You have a long weekend away planned, with lots of miles to cover. You're off to do a track day, and you have a choice of taking either a Porsche Turbo S or 718 Boxster.

Do you choose a shatteringly quick, all-wheel drive everyday supercar with a PDK automatic gearbox, or a mid-engined, rear-wheel-drive convertible with three pedals and a stick between the seats?

I’ve recently covered some serious miles in both while following Le Mans-winning driver Nick Tandy as he tackled two 24 hour endurance races in the space of a month.

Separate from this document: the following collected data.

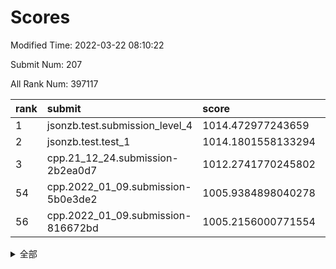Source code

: # Scores

Modified Time: 2022-03-22 08:10:22

Submit Num: 207

All Rank Num: 397117

| rank |               submit               |       score        |       sigma        | pk_num |
| :--- | :--------------------------------- | :----------------- | :----------------- | :----- |
| 1    | jsonzb.test.submission_level_4     | 1014.472977243659  | 0.8261307527609891 | 7677   |
| 2    | jsonzb.test.test_1                 | 1014.1801558133294 | 0.8382674720942396 | 7674   |
| 3    | cpp.21_12_24.submission-2b2ea0d7   | 1012.2741770245802 | 0.7829624001325519 | 7670   |
| 54   | cpp.2022_01_09.submission-5b0e3de2 | 1005.9384898040278 | 0.7359549271301811 | 7672   |
| 56   | cpp.2022_01_09.submission-816672bd | 1005.2156000771554 | 0.7166612023533231 | 7673   |


<details>
<summary>全部</summary>

| rank |                 submit                 |       score        |       sigma        | pk_num |
| :--- | :------------------------------------- | :----------------- | :----------------- | :----- |
| 1    | jsonzb.test.submission_level_4         | 1014.472977243659  | 0.8261307527609891 | 7677   |
| 2    | jsonzb.test.test_1                     | 1014.1801558133294 | 0.8382674720942396 | 7674   |
| 3    | cpp.21_12_24.submission-2b2ea0d7       | 1012.2741770245802 | 0.7829624001325519 | 7670   |
| 4    | gobigger.level_3.submission_level_3_10 | 1012.1108997862688 | 0.7675735914828048 | 7673   |
| 5    | gobigger.level_3.submission_level_3_24 | 1011.2193721573794 | 0.7865642919269312 | 7675   |
| 6    | gobigger.level_3.submission_level_3_40 | 1010.9826724486059 | 0.7654341257607419 | 7673   |
| 7    | gobigger.level_3.submission_level_3_7  | 1010.844570066779  | 0.7824081104034022 | 7673   |
| 8    | gobigger.level_3.submission_level_3_21 | 1010.7906195590175 | 0.7693819564018765 | 7671   |
| 9    | gobigger.level_3.submission_level_3_27 | 1010.7674641045058 | 0.7405516422890401 | 7674   |
| 10   | gobigger.level_3.submission_level_3_48 | 1010.7663913105569 | 0.7607646425034594 | 7672   |
| 11   | gobigger.level_3.submission_level_3_14 | 1010.7463879000782 | 0.7717696287829594 | 7678   |
| 12   | gobigger.level_3.submission_level_3_9  | 1010.7404588709609 | 0.7836232161837583 | 7679   |
| 13   | gobigger.level_3.submission_level_3_1  | 1010.7187279223119 | 0.7611589826101123 | 7675   |
| 14   | gobigger.level_3.submission_level_3_44 | 1010.6633230410001 | 0.7807025514885385 | 7674   |
| 15   | gobigger.level_3.submission_level_3_12 | 1010.606468047689  | 0.7624154647412668 | 7674   |
| 16   | gobigger.level_3.submission_level_3_33 | 1010.5868368672128 | 0.7539425805451183 | 7677   |
| 17   | gobigger.level_3.submission_level_3_30 | 1010.5545862398053 | 0.7658836190736003 | 7678   |
| 18   | gobigger.level_3.submission_level_3_19 | 1010.4911396096354 | 0.762257355578342  | 7671   |
| 19   | gobigger.level_3.submission_level_3_37 | 1010.4699374489461 | 0.76003486329257   | 7669   |
| 20   | gobigger.level_3.submission_level_3_26 | 1010.4149093695187 | 0.7722027216200847 | 7676   |
| 21   | gobigger.level_3.submission_level_3_36 | 1010.3284686867202 | 0.7362638914135499 | 7668   |
| 22   | gobigger.level_3.submission_level_3_0  | 1010.3147284797117 | 0.7451800700182238 | 7667   |
| 23   | gobigger.level_3.submission_level_3_15 | 1010.3027689074237 | 0.7686604447675438 | 7672   |
| 24   | gobigger.level_3.submission_level_3_8  | 1010.2223841483144 | 0.7572822689197037 | 7671   |
| 25   | gobigger.level_3.submission_level_3_42 | 1010.219229070197  | 0.7728047773631391 | 7673   |
| 26   | gobigger.level_3.submission_level_3_16 | 1010.1216179110448 | 0.7499678255780187 | 7671   |
| 27   | gobigger.level_3.submission_level_3_39 | 1010.1092279154178 | 0.7785827267187185 | 7678   |
| 28   | gobigger.level_3.submission_level_3_2  | 1010.1019393553973 | 0.7790012411319984 | 7676   |
| 29   | gobigger.level_3.submission_level_3_22 | 1010.0107570438848 | 0.752160310776994  | 7672   |
| 30   | gobigger.level_3.submission_level_3_35 | 1009.9360386424912 | 0.7693141114459701 | 7676   |
| 31   | gobigger.level_3.submission_level_3_13 | 1009.8995538079249 | 0.7557607551153316 | 7670   |
| 32   | gobigger.level_3.submission_level_3_31 | 1009.8906272991823 | 0.7700404542966447 | 7676   |
| 33   | gobigger.level_3.submission_level_3_38 | 1009.8631031164593 | 0.7289547634042878 | 7673   |
| 34   | gobigger.level_3.submission_level_3_23 | 1009.7831558132243 | 0.7491075793815009 | 7672   |
| 35   | gobigger.level_3.submission_level_3_43 | 1009.7647362612827 | 0.7707531519455235 | 7674   |
| 36   | gobigger.level_3.submission_level_3_3  | 1009.7136534510569 | 0.7600415594357067 | 7678   |
| 37   | gobigger.level_3.submission_level_3_47 | 1009.7112418603155 | 0.7526577449810818 | 7675   |
| 38   | gobigger.level_3.submission_level_3_18 | 1009.6249974738623 | 0.7685644720244021 | 7673   |
| 39   | gobigger.level_3.submission_level_3_49 | 1009.509274170115  | 0.7465226871117265 | 7676   |
| 40   | gobigger.level_3.submission_level_3_32 | 1009.490379535261  | 0.7369572110068728 | 7677   |
| 41   | gobigger.level_3.submission_level_3_34 | 1009.4815150307724 | 0.7458794779669801 | 7676   |
| 42   | gobigger.level_3.submission_level_3_4  | 1009.4196791462374 | 0.7693851949755165 | 7675   |
| 43   | gobigger.level_3.submission_level_3_5  | 1009.4037107598303 | 0.7407297768193439 | 7671   |
| 44   | gobigger.level_3.submission_level_3_11 | 1009.3867558269412 | 0.7507534991463987 | 7669   |
| 45   | gobigger.level_3.submission_level_3_6  | 1009.3489210610451 | 0.7603983941544606 | 7676   |
| 46   | gobigger.level_3.submission_level_3_29 | 1009.2792120641253 | 0.7512532084220368 | 7671   |
| 47   | gobigger.level_3.submission_level_3_25 | 1009.2208124712217 | 0.7377118093243566 | 7673   |
| 48   | gobigger.level_3.submission_level_3_41 | 1009.0524591897033 | 0.750523645619018  | 7675   |
| 49   | gobigger.level_3.submission_level_3_28 | 1008.8604913372814 | 0.7374664935069335 | 7679   |
| 50   | gobigger.level_3.submission_level_3_45 | 1008.8094612572019 | 0.7463036399818692 | 7672   |
| 51   | gobigger.level_3.submission_level_3_46 | 1008.5522639395682 | 0.7407682420241914 | 7676   |
| 52   | gobigger.level_3.submission_level_3_20 | 1008.5199283433594 | 0.7584122202406627 | 7677   |
| 53   | gobigger.level_3.submission_level_3_17 | 1007.3540300462757 | 0.7506007748373783 | 7673   |
| 54   | cpp.2022_01_09.submission-5b0e3de2     | 1005.9384898040278 | 0.7359549271301811 | 7672   |
| 55   | gobigger.level_1.submission_level_1_35 | 1005.447820429828  | 0.7150438039701138 | 7671   |
| 56   | cpp.2022_01_09.submission-816672bd     | 1005.2156000771554 | 0.7166612023533231 | 7673   |
| 57   | gobigger.level_1.submission_level_1_24 | 1005.0600767403687 | 0.7325181156475611 | 7675   |
| 58   | gobigger.level_1.submission_level_1_37 | 1004.9729273649235 | 0.7167800780175877 | 7673   |
| 59   | gobigger.level_1.submission_level_1_16 | 1004.8990444831331 | 0.7269207077401106 | 7673   |
| 60   | gobigger.level_1.submission_level_1_38 | 1004.4331679119837 | 0.7139780205152424 | 7681   |
| 61   | gobigger.level_1.submission_level_1_8  | 1004.3906027073849 | 0.7146496307110715 | 7677   |
| 62   | gobigger.level_1.submission_level_1_1  | 1004.2227732824275 | 0.711497202385037  | 7674   |
| 63   | gobigger.level_1.submission_level_1_30 | 1004.0481848883402 | 0.724485847670747  | 7671   |
| 64   | gobigger.level_1.submission_level_1_29 | 1003.8813814288084 | 0.738763247504548  | 7680   |
| 65   | gobigger.level_1.submission_level_1_28 | 1003.8803850516739 | 0.7242294576952034 | 7674   |
| 66   | gobigger.level_1.submission_level_1_22 | 1003.7170417481375 | 0.7175846266285764 | 7673   |
| 67   | gobigger.level_1.submission_level_1_42 | 1003.6991877734685 | 0.717765052567103  | 7673   |
| 68   | gobigger.level_1.submission_level_1_32 | 1003.6445912670416 | 0.7251006786835137 | 7671   |
| 69   | gobigger.level_1.submission_level_1_25 | 1003.5457433576039 | 0.720170827329387  | 7671   |
| 70   | gobigger.level_1.submission_level_1_11 | 1003.5336797689687 | 0.7194870073265276 | 7675   |
| 71   | gobigger.level_1.submission_level_1_9  | 1003.4349303230614 | 0.7219861815552794 | 7670   |
| 72   | gobigger.level_1.submission_level_1_4  | 1003.4119757782695 | 0.7175139470871849 | 7672   |
| 73   | gobigger.level_1.submission_level_1_36 | 1003.4102705150011 | 0.7210328160528012 | 7678   |
| 74   | gobigger.level_1.submission_level_1_49 | 1003.300100376949  | 0.7199600973109707 | 7670   |
| 75   | gobigger.level_1.submission_level_1_46 | 1003.2785864901341 | 0.716894210553765  | 7675   |
| 76   | gobigger.level_1.submission_level_1_7  | 1003.245912167812  | 0.7214768306890816 | 7671   |
| 77   | gobigger.level_1.submission_level_1_26 | 1003.2015188042899 | 0.7256250747435167 | 7673   |
| 78   | gobigger.level_1.submission_level_1_23 | 1003.1932482800067 | 0.7192224933101415 | 7668   |
| 79   | gobigger.level_1.submission_level_1_19 | 1003.1648604405306 | 0.7086358995292761 | 7673   |
| 80   | gobigger.level_1.submission_level_1_44 | 1003.1025665236278 | 0.7073262776065681 | 7677   |
| 81   | gobigger.level_1.submission_level_1_18 | 1003.0836049877458 | 0.7228665946793313 | 7674   |
| 82   | gobigger.level_1.submission_level_1_27 | 1003.0620028151221 | 0.7336803366239052 | 7672   |
| 83   | gobigger.level_1.submission_level_1_45 | 1003.0573915396599 | 0.7078695237690387 | 7676   |
| 84   | gobigger.level_1.submission_level_1_20 | 1003.0368319537337 | 0.7126305274735029 | 7674   |
| 85   | gobigger.level_1.submission_level_1_12 | 1003.0228554585642 | 0.7247570270661337 | 7672   |
| 86   | gobigger.level_1.submission_level_1_47 | 1003.0169668769325 | 0.7058880232736606 | 7677   |
| 87   | gobigger.level_1.submission_level_1_34 | 1002.9526980500502 | 0.7245024458859584 | 7674   |
| 88   | gobigger.level_1.submission_level_1_17 | 1002.9381575524109 | 0.717076511201014  | 7675   |
| 89   | gobigger.level_1.submission_level_1_14 | 1002.8870972199489 | 0.7289041732766707 | 7676   |
| 90   | gobigger.level_1.submission_level_1_13 | 1002.8195665340403 | 0.7113608789790424 | 7674   |
| 91   | gobigger.level_1.submission_level_1_33 | 1002.8097982951922 | 0.7180149395316808 | 7675   |
| 92   | gobigger.level_1.submission_level_1_15 | 1002.6798021513913 | 0.7064864948639037 | 7678   |
| 93   | gobigger.level_1.submission_level_1_40 | 1002.6513124349157 | 0.7093504436040231 | 7675   |
| 94   | gobigger.level_1.submission_level_1_21 | 1002.5792975854505 | 0.721690513912989  | 7672   |
| 95   | gobigger.level_1.submission_level_1_10 | 1002.5369510121574 | 0.7207602445845364 | 7677   |
| 96   | gobigger.level_1.submission_level_1_41 | 1002.5037776894327 | 0.7108488230830565 | 7668   |
| 97   | gobigger.level_1.submission_level_1_3  | 1002.4530167213634 | 0.7202896855128257 | 7675   |
| 98   | gobigger.level_1.submission_level_1_48 | 1002.4070231859966 | 0.7179053300237682 | 7672   |
| 99   | gobigger.level_1.submission_level_1_6  | 1002.3474099358706 | 0.7070612087442689 | 7674   |
| 100  | gobigger.level_1.submission_level_1_43 | 1002.3118284825765 | 0.7081777199278566 | 7672   |
| 101  | gobigger.level_1.submission_level_1_2  | 1002.2808099242447 | 0.7142958524727767 | 7672   |
| 102  | gobigger.level_1.submission_level_1_39 | 1002.1960527717309 | 0.7108467502721807 | 7674   |
| 103  | gobigger.level_1.submission_level_1_5  | 1002.1333704843031 | 0.7170381923375353 | 7676   |
| 104  | gobigger.level_1.submission_level_1_0  | 1002.0456917224138 | 0.7055390587265956 | 7675   |
| 105  | gobigger.level_1.submission_level_1_31 | 1001.734962600641  | 0.7084205894044052 | 7673   |
| 106  | gobigger.random.submission_random_6    | 997.1257797436813  | 0.7086780060952032 | 7673   |
| 107  | gobigger.random.submission_random_46   | 997.1247997098651  | 0.7080862154634098 | 7677   |
| 108  | gobigger.random.submission_random_47   | 997.0990049713604  | 0.7013303109575805 | 7674   |
| 109  | gobigger.random.submission_random_8    | 997.0713676082959  | 0.7123626298144689 | 7675   |
| 110  | gobigger.random.submission_random_43   | 997.0578709794368  | 0.7082587559948957 | 7670   |
| 111  | gobigger.random.submission_random_39   | 997.0496422983033  | 0.6989009774041106 | 7674   |
| 112  | gobigger.random.submission_random_4    | 997.0337707566908  | 0.707780508231375  | 7673   |
| 113  | gobigger.random.submission_random_28   | 996.9079149121656  | 0.7075851415790377 | 7674   |
| 114  | gobigger.random.submission_random_40   | 996.9070756782985  | 0.71870990968345   | 7674   |
| 115  | gobigger.random.submission_random_2    | 996.8741280421724  | 0.698099487779634  | 7673   |
| 116  | gobigger.random.submission_random_24   | 996.6757715849355  | 0.7080142552972917 | 7676   |
| 117  | gobigger.random.submission_random_15   | 996.649834407638   | 0.7169698705492348 | 7672   |
| 118  | gobigger.random.submission_random_45   | 996.5936875392415  | 0.7167997896920439 | 7672   |
| 119  | gobigger.random.submission_random_5    | 996.5458172176164  | 0.7138166956936869 | 7674   |
| 120  | gobigger.random.submission_random_26   | 996.3799113625872  | 0.710034965178989  | 7674   |
| 121  | gobigger.random.submission_random_32   | 996.3764821228947  | 0.7161133676480014 | 7670   |
| 122  | gobigger.random.submission_random_0    | 996.3644084668393  | 0.7028474721351132 | 7676   |
| 123  | gobigger.random.submission_random_10   | 996.3570834197945  | 0.7043544218498224 | 7676   |
| 124  | gobigger.random.submission_random_19   | 996.1524331104463  | 0.7043210003812685 | 7670   |
| 125  | gobigger.random.submission_random_31   | 996.1437901426818  | 0.7200167589821742 | 7676   |
| 126  | gobigger.random.submission_random_49   | 996.1310950564657  | 0.7156642703778723 | 7674   |
| 127  | gobigger.random.submission_random_23   | 995.9995678891707  | 0.699917603810713  | 7671   |
| 128  | gobigger.random.submission_random_7    | 995.9645633234649  | 0.7103266372143836 | 7671   |
| 129  | gobigger.random.submission_random_22   | 995.7993289419114  | 0.7151306211076464 | 7674   |
| 130  | gobigger.random.submission_random_27   | 995.7660494169224  | 0.7103486941995069 | 7676   |
| 131  | gobigger.random.submission_random_38   | 995.7207314396036  | 0.7166600381149805 | 7677   |
| 132  | gobigger.random.submission_random_13   | 995.7053962108624  | 0.7143489262943747 | 7672   |
| 133  | gobigger.random.submission_random_36   | 995.6796208349709  | 0.7088907039301666 | 7678   |
| 134  | gobigger.random.submission_random_12   | 995.6669487063192  | 0.7162039862985082 | 7673   |
| 135  | gobigger.random.submission_random_44   | 995.6617387044922  | 0.7118705437287015 | 7675   |
| 136  | gobigger.random.submission_random_34   | 995.6478184657926  | 0.6999237487811443 | 7669   |
| 137  | gobigger.random.submission_random_1    | 995.5990944274923  | 0.7102305582988264 | 7672   |
| 138  | gobigger.random.submission_random_25   | 995.5156584091937  | 0.706897444431949  | 7673   |
| 139  | gobigger.random.submission_random_41   | 995.5034093934563  | 0.7171462139533793 | 7674   |
| 140  | gobigger.random.submission_random_18   | 995.4924546005303  | 0.7206818676085601 | 7679   |
| 141  | gobigger.random.submission_random_14   | 995.4266460897164  | 0.7089047184148632 | 7671   |
| 142  | gobigger.random.submission_random_30   | 995.3866439895877  | 0.71361675657341   | 7672   |
| 143  | gobigger.random.submission_random_37   | 995.3851666820423  | 0.7078223894932326 | 7673   |
| 144  | gobigger.random.submission_random_35   | 995.3710829973364  | 0.7183838318462027 | 7675   |
| 145  | gobigger.random.submission_random_21   | 995.3656042084552  | 0.7074002623186096 | 7672   |
| 146  | gobigger.random.submission_random_42   | 995.35613531047    | 0.7121516721588467 | 7673   |
| 147  | gobigger.random.submission_random_29   | 995.2958561526236  | 0.704381767644643  | 7673   |
| 148  | gobigger.random.submission_random_16   | 995.2519491043781  | 0.7081423375885322 | 7672   |
| 149  | gobigger.random.submission_random_33   | 995.2201129880389  | 0.740125956875724  | 7670   |
| 150  | gobigger.random.submission_random_3    | 995.1732023344007  | 0.7146548352749679 | 7674   |
| 151  | gobigger.random.submission_random_11   | 995.0859065899089  | 0.7076565129991902 | 7674   |
| 152  | gobigger.random.submission_random_20   | 995.0386428622662  | 0.7069420052718195 | 7677   |
| 153  | gobigger.random.submission_random_17   | 995.0271594451029  | 0.7160132357429585 | 7672   |
| 154  | gobigger.random.submission_random_9    | 994.7607115069486  | 0.7191819059286717 | 7669   |
| 155  | gobigger.random.submission_random_48   | 994.7224239358779  | 0.7097303474225687 | 7675   |
| 156  | gobigger.level_2.submission_level_2_36 | 993.9120301885171  | 0.7256291796928427 | 7673   |
| 157  | gobigger.level_2.submission_level_2_7  | 993.5679724012224  | 0.7298154890380693 | 7676   |
| 158  | gobigger.level_2.submission_level_2_10 | 993.1929485744803  | 0.7413346019483489 | 7672   |
| 159  | gobigger.level_2.submission_level_2_30 | 993.1237170263677  | 0.7438393983576402 | 7673   |
| 160  | gobigger.level_2.submission_level_2_5  | 993.1101731109303  | 0.7395839471824166 | 7670   |
| 161  | gobigger.level_2.submission_level_2_47 | 993.0959861240183  | 0.7284135157372424 | 7676   |
| 162  | gobigger.level_2.submission_level_2_18 | 992.973861955975   | 0.7345963385434506 | 7669   |
| 163  | gobigger.level_2.submission_level_2_6  | 992.9409075507102  | 0.7362673596370561 | 7677   |
| 164  | gobigger.level_2.submission_level_2_8  | 992.8886858303906  | 0.7452652820940064 | 7678   |
| 165  | gobigger.level_2.submission_level_2_25 | 992.8761693900188  | 0.7368585929645342 | 7677   |
| 166  | gobigger.level_2.submission_level_2_43 | 992.7909615001288  | 0.7593749505845584 | 7677   |
| 167  | gobigger.level_2.submission_level_2_1  | 992.7809573202278  | 0.7351427568092627 | 7672   |
| 168  | gobigger.level_2.submission_level_2_15 | 992.7631102980952  | 0.7577752376764095 | 7677   |
| 169  | gobigger.level_2.submission_level_2_40 | 992.7033174711735  | 0.7331529194565957 | 7675   |
| 170  | gobigger.level_2.submission_level_2_39 | 992.6360467830007  | 0.741296183003579  | 7670   |
| 171  | gobigger.level_2.submission_level_2_48 | 992.6279088672875  | 0.7445383761952944 | 7679   |
| 172  | gobigger.level_2.submission_level_2_26 | 992.6059837775791  | 0.7452728268844482 | 7671   |
| 173  | gobigger.level_2.submission_level_2_37 | 992.6031320609547  | 0.7460902128994072 | 7673   |
| 174  | gobigger.level_2.submission_level_2_38 | 992.5510981358761  | 0.7333004466750044 | 7678   |
| 175  | gobigger.level_2.submission_level_2_9  | 992.5292002190868  | 0.7410201596303377 | 7679   |
| 176  | gobigger.level_2.submission_level_2_35 | 992.4182459730738  | 0.7384690211561168 | 7675   |
| 177  | gobigger.level_2.submission_level_2_14 | 992.3725237501973  | 0.7461212816656921 | 7672   |
| 178  | gobigger.level_2.submission_level_2_28 | 992.3268673676224  | 0.7447114788216012 | 7677   |
| 179  | gobigger.level_2.submission_level_2_31 | 992.2644732066113  | 0.740177419389847  | 7671   |
| 180  | gobigger.level_2.submission_level_2_11 | 992.1451723576573  | 0.733658179918105  | 7674   |
| 181  | gobigger.level_2.submission_level_2_34 | 992.0854112251457  | 0.7473185054267387 | 7676   |
| 182  | gobigger.level_2.submission_level_2_3  | 992.0526660256987  | 0.7541569330761204 | 7675   |
| 183  | gobigger.level_2.submission_level_2_13 | 992.0028716117201  | 0.7464793159733665 | 7673   |
| 184  | gobigger.level_2.submission_level_2_12 | 991.9829218872259  | 0.7516513237591821 | 7676   |
| 185  | gobigger.level_2.submission_level_2_45 | 991.9791548713532  | 0.7526890075422165 | 7668   |
| 186  | gobigger.level_2.submission_level_2_44 | 991.9190314761843  | 0.7576698058127076 | 7675   |
| 187  | gobigger.level_2.submission_level_2_2  | 991.8978960014864  | 0.7675292628978714 | 7673   |
| 188  | gobigger.level_2.submission_level_2_29 | 991.8357761268579  | 0.7372695442914169 | 7675   |
| 189  | gobigger.level_2.submission_level_2_41 | 991.727751323708   | 0.735223660121157  | 7681   |
| 190  | gobigger.level_2.submission_level_2_42 | 991.7266519114468  | 0.7477239947128486 | 7680   |
| 191  | gobigger.level_2.submission_level_2_20 | 991.6412398317211  | 0.7681381117253463 | 7672   |
| 192  | gobigger.level_2.submission_level_2_22 | 991.6206469957843  | 0.741493845501091  | 7672   |
| 193  | gobigger.level_2.submission_level_2_23 | 991.5363917880854  | 0.7449185514318261 | 7668   |
| 194  | gobigger.level_2.submission_level_2_17 | 991.5073034596201  | 0.7615760915046146 | 7675   |
| 195  | gobigger.level_2.submission_level_2_4  | 991.4895638729989  | 0.7340599302353453 | 7669   |
| 196  | gobigger.level_2.submission_level_2_16 | 991.4653463327951  | 0.7524827274111454 | 7677   |
| 197  | gobigger.level_2.submission_level_2_49 | 991.4464037252543  | 0.7573989976190743 | 7670   |
| 198  | gobigger.level_2.submission_level_2_33 | 991.3206915121193  | 0.7456935661459126 | 7675   |
| 199  | gobigger.level_2.submission_level_2_32 | 991.1732386656352  | 0.7580591810827728 | 7674   |
| 200  | gobigger.level_2.submission_level_2_19 | 990.9931384528279  | 0.7626087745513658 | 7678   |
| 201  | gobigger.level_2.submission_level_2_46 | 990.9637358060708  | 0.7542561219070535 | 7670   |
| 202  | gobigger.level_2.submission_level_2_0  | 990.9007915958317  | 0.7468148738155943 | 7673   |
| 203  | gobigger.level_2.submission_level_2_27 | 990.7274918431485  | 0.7615020744974482 | 7674   |
| 204  | gobigger.level_2.submission_level_2_21 | 990.7133768594133  | 0.7591193523549149 | 7672   |
| 205  | gobigger.level_2.submission_level_2_24 | 990.1666972942348  | 0.762874148316009  | 7671   |
| 206  | gobigger.none.submission_none_0        | 976.8306749583095  | 1.4274708682261896 | 7669   |
| 207  | gobigger.none.submission_none_1        | 975.6426687565641  | 1.5920901493838584 | 7676   |

</details>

First, I took the Turbo S to the Nürburgring and back. It is staggeringly capable. The acceleration is addictive (0-62mph in 2.9sec), it has a deliciously deep exhaust note, and it couldn’t have been more at home slamming along on the Autobahn.

Read the Porsche 911 Turbo S review

Not to mention, and whisper it, at the risk of sounding boring, it’s surprisingly practical. I dragged our videographer James Holloway on the trip and the boot swallowed all our luggage and his equipment, with no sweat. Just don’t make any adults sit in the back for too long. 

Yet, for all its brutal pace and ability, there’s something slightly detached about the driving experience. That’s not to say it isn’t utterly magnificent in most respects, but it’s almost too easy, in part due to its grippy all-wheel drive system.

Enter the 718 Boxster.

A jaunt to Le Mans and back was enough to convince me that, regardless of how many cylinders the latest iteration has, it’s the one I’d grab the keys for again in a heartbeat. It's £100,000 cheaper, too.

Read the Porsche 718 Boxster review

Much has been written about its disappointing engine sound, but it has plenty of other things going for it, such as the wonderfully poised chassis and pleasingly rapid throttle response. It too didn't offer any practical shortcomings over the few days I spent with it: boot space was reasonable enough, and even after several hours behind the wheel I never got uncomfortable.

Tandy, for the record, drives a Cayenne company car, and owns a 911 GT3 RS.

He told me: "I’ve got the GT3 RS because I like driving it, but my daily is the Cayenne; it's perfect for airport runs and trips to the race track."

In this battle, it boils down to a case of lavish, out-and-out pace against pure driver enjoyment and, for me, the Boxster wins every time.